For a film aimed at kids, An American Tail is surprisingly full of historical references, human prejudices and the pain and suffering of those less fortunate. Released in 1986 it was produced by Steven Spielberg and directed by Don Bluth, the well known animator who outside of the efforts of the Walt Disney company is probably the most successful name in traditional animation alive today.
The film tells the story of young Jewish mouse Fievel Mousekewitz, whose family have fled their home town after it was invaded by Cossack soliders during the Serbo-Bulgarian war in 1885, which leaves them easy prey for the cats in the area. They board a ship headed for America, which at that time was seen as a place of great hope to the poor people of Eastern Europe and Russia.
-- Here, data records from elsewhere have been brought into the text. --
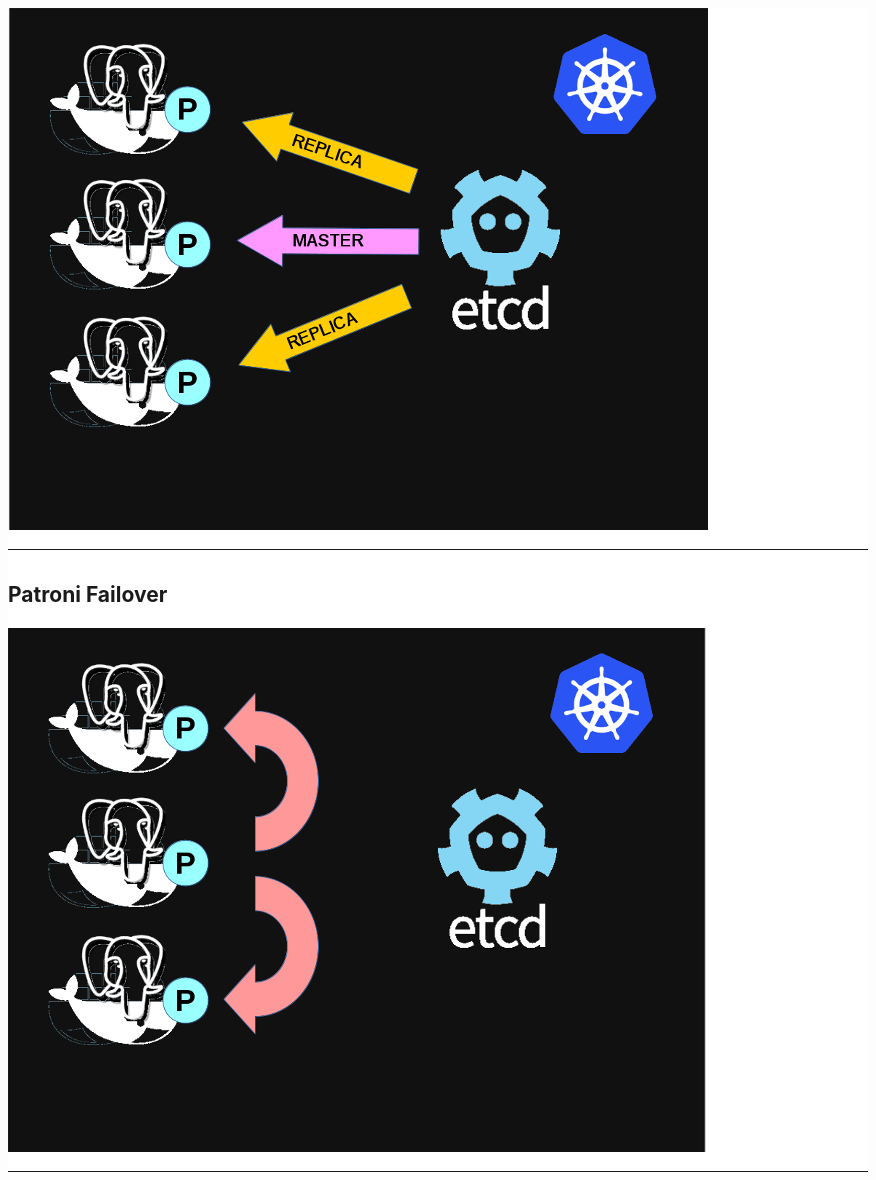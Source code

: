 ![how patroni works animation](failover_7.png)

---

## Patroni Failover

![how patroni works animation](failover_8.png)

---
The mice wrongly believe that America is free of cats, and that the streets are paved with cheese, which isn’t far from what humans in a similar predicament thought at the time – just substitute cheese for gold and your probably a bit closer.
All seems good until the ship is approaching America, when a storm causes Fievel to be separated from the rest of his family. Fievel finally arrives in New York City lost and confused, and is taken in by a rat named Warren, who says he will help him out. Warren’s help is anything but, and Fievel ends up working in a sweatshop. Eventually, accompanied by his new friends Tony and Bridget he manages to escape, but things aren’t much better with his new found freedom.
The mice of New York are being terrorised by gangs of cats, and are being forced to pay Warren protection money to keep the cats away. Fievel decides this is wrong and encourages the mice to fight back by building a giant “Mouse of Minsk” to scare them away. The mice set to work but Fievel wanders off when he hears violin music coming from the sewers. Believing it to be his fathers violin, he follows the sound but ends up surrounded by cats and is caught. Fievel discovers however that Warren is not actually a rat but a cat in disguise, but also befriends a cat named Tiger who disagrees with Warren and the other cats.
Tiger frees Fievel, who flees back to the other mice to let them know about Warren, and their plan is put into place. A fire is inadvertantly started during the confusion, but this turns out to be a good thing for Fievel as it brings him and his family back together, allowing the Mousekewitz family to finally be happy.
The film has since spawned several other films and a TV series, none of which were actually associated with Don Bluth and so aren’t quite of the same level of sophistication. The film also enjoyed some UK chart success with the release of one of its songs, “Somewhere Out There“, which in the film was sung by Fievel and his sister Tanya at the same time, despite them being separated at the time and not knowing where the other actually was.